DIRECTIONS:
Below are some entries. Copy each line in them that holds "docs".

[Saved data entries]
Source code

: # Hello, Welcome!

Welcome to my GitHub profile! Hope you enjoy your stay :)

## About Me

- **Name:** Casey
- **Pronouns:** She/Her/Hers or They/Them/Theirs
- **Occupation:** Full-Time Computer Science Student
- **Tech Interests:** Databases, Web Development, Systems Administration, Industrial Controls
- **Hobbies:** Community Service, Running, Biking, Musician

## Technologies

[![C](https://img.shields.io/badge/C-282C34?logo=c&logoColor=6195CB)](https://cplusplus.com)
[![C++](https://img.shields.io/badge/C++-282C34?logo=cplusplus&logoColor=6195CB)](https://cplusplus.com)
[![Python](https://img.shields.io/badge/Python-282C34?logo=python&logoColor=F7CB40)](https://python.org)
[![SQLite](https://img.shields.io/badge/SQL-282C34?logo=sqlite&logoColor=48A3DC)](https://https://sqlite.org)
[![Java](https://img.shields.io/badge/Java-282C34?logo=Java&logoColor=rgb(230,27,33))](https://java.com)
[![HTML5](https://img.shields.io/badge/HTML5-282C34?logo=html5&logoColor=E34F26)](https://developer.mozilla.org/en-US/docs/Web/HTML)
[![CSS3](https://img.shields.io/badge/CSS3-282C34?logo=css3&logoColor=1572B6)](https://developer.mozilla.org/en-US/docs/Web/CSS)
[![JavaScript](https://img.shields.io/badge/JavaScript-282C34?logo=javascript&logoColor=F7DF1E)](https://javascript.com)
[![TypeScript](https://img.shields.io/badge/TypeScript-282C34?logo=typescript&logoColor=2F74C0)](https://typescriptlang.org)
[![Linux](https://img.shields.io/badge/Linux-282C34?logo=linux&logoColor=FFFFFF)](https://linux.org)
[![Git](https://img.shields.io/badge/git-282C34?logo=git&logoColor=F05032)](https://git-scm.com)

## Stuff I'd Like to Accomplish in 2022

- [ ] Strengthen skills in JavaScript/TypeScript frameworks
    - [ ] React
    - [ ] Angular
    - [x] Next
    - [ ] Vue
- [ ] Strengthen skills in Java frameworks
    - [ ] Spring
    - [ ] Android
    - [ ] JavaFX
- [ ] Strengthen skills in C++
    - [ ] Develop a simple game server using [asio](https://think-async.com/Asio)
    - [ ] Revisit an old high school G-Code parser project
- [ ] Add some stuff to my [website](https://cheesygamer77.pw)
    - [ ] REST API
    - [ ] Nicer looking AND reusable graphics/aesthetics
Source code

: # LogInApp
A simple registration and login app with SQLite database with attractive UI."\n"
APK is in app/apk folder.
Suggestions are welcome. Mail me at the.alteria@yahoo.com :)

RESPONSE TO THE TASK:
[![HTML5](https://img.shields.io/badge/HTML5-282C34?logo=html5&logoColor=E34F26)](https://developer.mozilla.org/en-US/docs/Web/HTML)
[![CSS3](https://img.shields.io/badge/CSS3-282C34?logo=css3&logoColor=1572B6)](https://developer.mozilla.org/en-US/docs/Web/CSS)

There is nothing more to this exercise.